── MATERIAL TO PROCESS ──

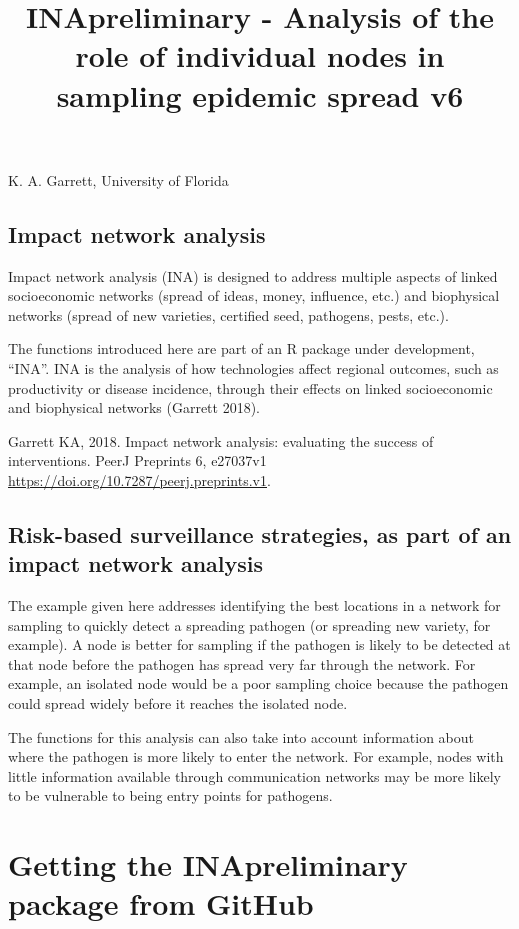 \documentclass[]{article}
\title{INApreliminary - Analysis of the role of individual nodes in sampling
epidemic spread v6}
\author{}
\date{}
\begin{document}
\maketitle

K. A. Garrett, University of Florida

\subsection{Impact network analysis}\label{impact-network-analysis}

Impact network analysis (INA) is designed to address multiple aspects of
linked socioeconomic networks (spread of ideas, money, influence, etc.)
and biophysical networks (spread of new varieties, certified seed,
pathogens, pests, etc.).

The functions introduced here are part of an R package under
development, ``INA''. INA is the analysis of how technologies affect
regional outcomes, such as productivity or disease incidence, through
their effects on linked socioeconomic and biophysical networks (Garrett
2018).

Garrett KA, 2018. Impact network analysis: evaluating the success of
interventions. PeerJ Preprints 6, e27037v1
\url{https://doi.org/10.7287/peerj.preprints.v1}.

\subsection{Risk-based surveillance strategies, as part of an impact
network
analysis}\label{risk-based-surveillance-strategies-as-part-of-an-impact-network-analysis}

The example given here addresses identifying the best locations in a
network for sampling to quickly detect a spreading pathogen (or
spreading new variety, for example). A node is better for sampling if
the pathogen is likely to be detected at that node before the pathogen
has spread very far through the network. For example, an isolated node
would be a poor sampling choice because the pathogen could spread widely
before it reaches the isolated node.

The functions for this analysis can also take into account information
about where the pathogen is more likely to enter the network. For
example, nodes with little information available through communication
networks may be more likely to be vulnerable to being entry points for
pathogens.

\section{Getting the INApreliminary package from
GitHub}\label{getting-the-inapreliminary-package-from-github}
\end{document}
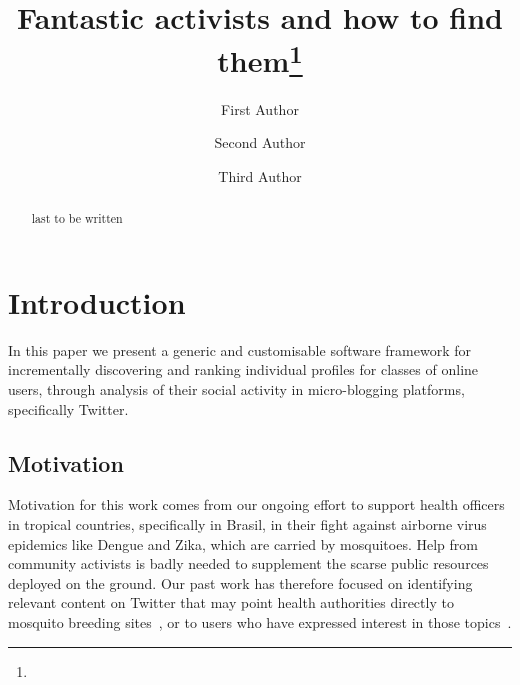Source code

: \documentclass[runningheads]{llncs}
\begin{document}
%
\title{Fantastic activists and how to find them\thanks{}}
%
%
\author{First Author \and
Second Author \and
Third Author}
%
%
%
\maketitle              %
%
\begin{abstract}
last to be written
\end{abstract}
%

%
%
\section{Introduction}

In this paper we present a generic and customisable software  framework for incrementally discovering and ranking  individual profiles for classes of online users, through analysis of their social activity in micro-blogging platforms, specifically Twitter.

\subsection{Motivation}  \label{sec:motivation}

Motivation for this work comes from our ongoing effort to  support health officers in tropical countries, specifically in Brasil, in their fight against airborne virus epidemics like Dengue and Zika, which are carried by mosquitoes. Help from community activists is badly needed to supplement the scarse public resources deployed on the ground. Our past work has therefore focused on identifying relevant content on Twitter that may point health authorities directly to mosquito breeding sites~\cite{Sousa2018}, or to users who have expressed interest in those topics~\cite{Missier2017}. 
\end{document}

───

| ACTION ITEM |
When the word "activists" occurs in a line above, list that line.

| SOLUTION FOR THIS EXERCISE |
\title{Fantastic activists and how to find them\thanks{}}
Motivation for this work comes from our ongoing effort to  support health officers in tropical countries, specifically in Brasil, in their fight against airborne virus epidemics like Dengue and Zika, which are carried by mosquitoes. Help from community activists is badly needed to supplement the scarse public resources deployed on the ground. Our past work has therefore focused on identifying relevant content on Twitter that may point health authorities directly to mosquito breeding sites~\cite{Sousa2018}, or to users who have expressed interest in those topics~\cite{Missier2017}. 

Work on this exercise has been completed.